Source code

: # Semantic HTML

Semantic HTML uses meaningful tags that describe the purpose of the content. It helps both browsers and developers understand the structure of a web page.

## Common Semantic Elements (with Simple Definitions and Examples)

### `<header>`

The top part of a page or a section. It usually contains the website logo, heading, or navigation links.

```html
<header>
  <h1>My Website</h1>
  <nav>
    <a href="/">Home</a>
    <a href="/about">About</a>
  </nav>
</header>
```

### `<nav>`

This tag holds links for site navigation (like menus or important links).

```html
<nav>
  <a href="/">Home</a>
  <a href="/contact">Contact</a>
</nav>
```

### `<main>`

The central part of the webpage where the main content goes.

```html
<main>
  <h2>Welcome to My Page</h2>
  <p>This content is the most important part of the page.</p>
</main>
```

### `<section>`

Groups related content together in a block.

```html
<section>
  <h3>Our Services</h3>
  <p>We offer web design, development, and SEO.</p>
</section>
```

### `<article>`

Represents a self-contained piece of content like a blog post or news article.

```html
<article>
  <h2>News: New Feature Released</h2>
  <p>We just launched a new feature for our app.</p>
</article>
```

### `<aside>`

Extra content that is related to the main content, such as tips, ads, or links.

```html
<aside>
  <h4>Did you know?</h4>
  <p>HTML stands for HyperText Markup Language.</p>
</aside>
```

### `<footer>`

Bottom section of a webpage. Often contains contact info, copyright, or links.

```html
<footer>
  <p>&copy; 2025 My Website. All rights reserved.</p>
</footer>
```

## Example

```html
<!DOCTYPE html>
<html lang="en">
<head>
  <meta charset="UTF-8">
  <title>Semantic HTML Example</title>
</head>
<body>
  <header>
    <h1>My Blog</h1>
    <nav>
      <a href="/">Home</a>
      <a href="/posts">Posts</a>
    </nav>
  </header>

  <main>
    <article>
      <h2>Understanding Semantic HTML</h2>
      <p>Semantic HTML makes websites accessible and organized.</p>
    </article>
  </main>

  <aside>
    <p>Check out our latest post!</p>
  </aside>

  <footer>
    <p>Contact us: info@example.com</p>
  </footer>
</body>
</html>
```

--------------------------------------------------

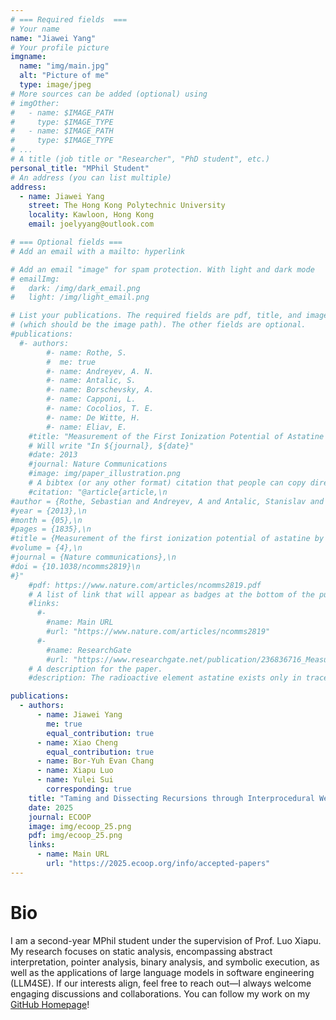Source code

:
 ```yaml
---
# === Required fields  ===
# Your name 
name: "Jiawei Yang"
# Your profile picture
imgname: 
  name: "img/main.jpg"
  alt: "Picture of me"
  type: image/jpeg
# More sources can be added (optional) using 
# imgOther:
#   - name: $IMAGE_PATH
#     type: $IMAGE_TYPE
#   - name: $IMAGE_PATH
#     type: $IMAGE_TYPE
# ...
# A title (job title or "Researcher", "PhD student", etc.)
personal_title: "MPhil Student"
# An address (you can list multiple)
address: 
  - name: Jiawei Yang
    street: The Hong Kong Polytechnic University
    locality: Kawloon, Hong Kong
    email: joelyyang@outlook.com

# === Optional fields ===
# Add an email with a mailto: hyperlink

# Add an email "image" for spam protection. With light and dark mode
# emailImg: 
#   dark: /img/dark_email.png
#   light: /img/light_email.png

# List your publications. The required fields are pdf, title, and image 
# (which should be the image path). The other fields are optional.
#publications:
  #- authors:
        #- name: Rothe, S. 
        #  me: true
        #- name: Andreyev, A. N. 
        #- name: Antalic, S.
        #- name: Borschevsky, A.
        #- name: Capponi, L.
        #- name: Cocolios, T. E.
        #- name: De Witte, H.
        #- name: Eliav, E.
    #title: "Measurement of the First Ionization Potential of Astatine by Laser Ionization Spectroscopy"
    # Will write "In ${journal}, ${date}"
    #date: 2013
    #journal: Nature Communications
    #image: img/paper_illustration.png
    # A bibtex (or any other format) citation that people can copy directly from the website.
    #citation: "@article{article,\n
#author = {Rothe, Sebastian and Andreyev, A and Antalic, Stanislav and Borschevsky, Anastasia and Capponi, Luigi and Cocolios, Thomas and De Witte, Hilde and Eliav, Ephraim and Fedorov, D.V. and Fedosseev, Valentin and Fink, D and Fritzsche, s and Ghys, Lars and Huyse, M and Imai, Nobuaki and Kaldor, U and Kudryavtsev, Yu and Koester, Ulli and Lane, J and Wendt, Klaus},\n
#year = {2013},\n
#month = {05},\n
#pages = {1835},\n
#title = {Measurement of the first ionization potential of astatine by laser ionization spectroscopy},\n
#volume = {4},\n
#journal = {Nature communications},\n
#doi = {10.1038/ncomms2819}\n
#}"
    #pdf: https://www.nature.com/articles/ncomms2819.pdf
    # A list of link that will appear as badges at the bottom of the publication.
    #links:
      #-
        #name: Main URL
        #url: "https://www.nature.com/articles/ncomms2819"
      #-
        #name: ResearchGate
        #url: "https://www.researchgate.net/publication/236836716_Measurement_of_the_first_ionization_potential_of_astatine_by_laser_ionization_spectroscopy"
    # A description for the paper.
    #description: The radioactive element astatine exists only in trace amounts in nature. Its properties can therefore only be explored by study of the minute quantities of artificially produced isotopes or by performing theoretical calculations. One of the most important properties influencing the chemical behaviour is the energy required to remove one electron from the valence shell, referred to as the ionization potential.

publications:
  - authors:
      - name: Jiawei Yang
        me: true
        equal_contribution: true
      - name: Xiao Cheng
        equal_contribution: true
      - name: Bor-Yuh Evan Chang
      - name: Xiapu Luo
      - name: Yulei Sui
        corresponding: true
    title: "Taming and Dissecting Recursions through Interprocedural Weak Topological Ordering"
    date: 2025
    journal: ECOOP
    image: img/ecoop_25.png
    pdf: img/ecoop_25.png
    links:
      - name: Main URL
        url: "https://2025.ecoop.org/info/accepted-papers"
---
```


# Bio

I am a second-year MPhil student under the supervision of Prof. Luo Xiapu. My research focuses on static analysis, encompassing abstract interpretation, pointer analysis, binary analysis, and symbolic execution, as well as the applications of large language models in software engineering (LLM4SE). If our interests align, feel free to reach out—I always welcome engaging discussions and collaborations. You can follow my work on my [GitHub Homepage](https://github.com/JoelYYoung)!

--------------------------------------------------

Look through the lines above for "Witte". Say how many have it, and give no other words.

> [EXERCISE RESULT]
2